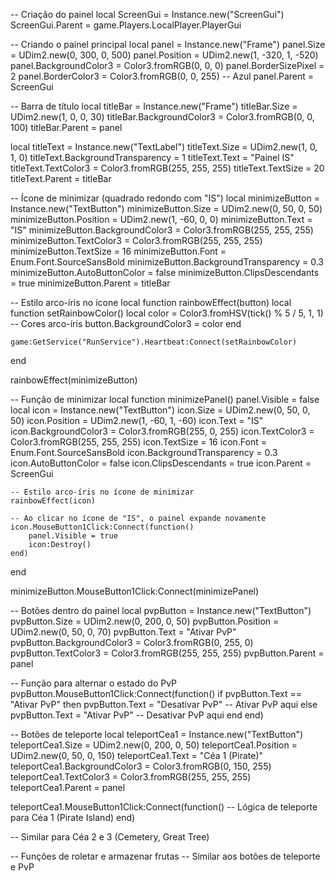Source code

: -- Criação do painel
local ScreenGui = Instance.new("ScreenGui")
ScreenGui.Parent = game.Players.LocalPlayer.PlayerGui

-- Criando o painel principal
local panel = Instance.new("Frame")
panel.Size = UDim2.new(0, 300, 0, 500)
panel.Position = UDim2.new(1, -320, 1, -520)
panel.BackgroundColor3 = Color3.fromRGB(0, 0, 0)
panel.BorderSizePixel = 2
panel.BorderColor3 = Color3.fromRGB(0, 0, 255)  -- Azul
panel.Parent = ScreenGui

-- Barra de título
local titleBar = Instance.new("Frame")
titleBar.Size = UDim2.new(1, 0, 0, 30)
titleBar.BackgroundColor3 = Color3.fromRGB(0, 0, 100)
titleBar.Parent = panel

local titleText = Instance.new("TextLabel")
titleText.Size = UDim2.new(1, 0, 1, 0)
titleText.BackgroundTransparency = 1
titleText.Text = "Painel IS"
titleText.TextColor3 = Color3.fromRGB(255, 255, 255)
titleText.TextSize = 20
titleText.Parent = titleBar

-- Ícone de minimizar (quadrado redondo com "IS")
local minimizeButton = Instance.new("TextButton")
minimizeButton.Size = UDim2.new(0, 50, 0, 50)
minimizeButton.Position = UDim2.new(1, -60, 0, 0)
minimizeButton.Text = "IS"
minimizeButton.BackgroundColor3 = Color3.fromRGB(255, 255, 255)
minimizeButton.TextColor3 = Color3.fromRGB(255, 255, 255)
minimizeButton.TextSize = 16
minimizeButton.Font = Enum.Font.SourceSansBold
minimizeButton.BackgroundTransparency = 0.3
minimizeButton.AutoButtonColor = false
minimizeButton.ClipsDescendants = true
minimizeButton.Parent = titleBar

-- Estilo arco-íris no ícone
local function rainbowEffect(button)
    local function setRainbowColor()
        local color = Color3.fromHSV(tick() % 5 / 5, 1, 1) -- Cores arco-íris
        button.BackgroundColor3 = color
    end

    game:GetService("RunService").Heartbeat:Connect(setRainbowColor)
end

rainbowEffect(minimizeButton)

-- Função de minimizar
local function minimizePanel()
    panel.Visible = false
    local icon = Instance.new("TextButton")
    icon.Size = UDim2.new(0, 50, 0, 50)
    icon.Position = UDim2.new(1, -60, 1, -60)
    icon.Text = "IS"
    icon.BackgroundColor3 = Color3.fromRGB(255, 0, 255)
    icon.TextColor3 = Color3.fromRGB(255, 255, 255)
    icon.TextSize = 16
    icon.Font = Enum.Font.SourceSansBold
    icon.BackgroundTransparency = 0.3
    icon.AutoButtonColor = false
    icon.ClipsDescendants = true
    icon.Parent = ScreenGui

    -- Estilo arco-íris no ícone de minimizar
    rainbowEffect(icon)

    -- Ao clicar no ícone de "IS", o painel expande novamente
    icon.MouseButton1Click:Connect(function()
        panel.Visible = true
        icon:Destroy()
    end)
end

minimizeButton.MouseButton1Click:Connect(minimizePanel)

-- Botões dentro do painel
local pvpButton = Instance.new("TextButton")
pvpButton.Size = UDim2.new(0, 200, 0, 50)
pvpButton.Position = UDim2.new(0, 50, 0, 70)
pvpButton.Text = "Ativar PvP"
pvpButton.BackgroundColor3 = Color3.fromRGB(0, 255, 0)
pvpButton.TextColor3 = Color3.fromRGB(255, 255, 255)
pvpButton.Parent = panel

-- Função para alternar o estado do PvP
pvpButton.MouseButton1Click:Connect(function()
    if pvpButton.Text == "Ativar PvP" then
        pvpButton.Text = "Desativar PvP"
        -- Ativar PvP aqui
    else
        pvpButton.Text = "Ativar PvP"
        -- Desativar PvP aqui
    end
end)

-- Botões de teleporte
local teleportCea1 = Instance.new("TextButton")
teleportCea1.Size = UDim2.new(0, 200, 0, 50)
teleportCea1.Position = UDim2.new(0, 50, 0, 150)
teleportCea1.Text = "Céa 1 (Pirate)"
teleportCea1.BackgroundColor3 = Color3.fromRGB(0, 150, 255)
teleportCea1.TextColor3 = Color3.fromRGB(255, 255, 255)
teleportCea1.Parent = panel

teleportCea1.MouseButton1Click:Connect(function()
    -- Lógica de teleporte para Céa 1 (Pirate Island)
end)

-- Similar para Céa 2 e 3 (Cemetery, Great Tree)

-- Funções de roletar e armazenar frutas
-- Similar aos botões de teleporte e PvP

________________________________________

◆ Exercise prompt ◆
Write out an exact copy of the listing, first line through the line containing "panel.Size = UDim2.new(0, 300, 0, 500)", with the pictures left out.

◆ Written solution ◆
Source code

: -- Criação do painel
local ScreenGui = Instance.new("ScreenGui")
ScreenGui.Parent = game.Players.LocalPlayer.PlayerGui

-- Criando o painel principal
local panel = Instance.new("Frame")
panel.Size = UDim2.new(0, 300, 0, 500)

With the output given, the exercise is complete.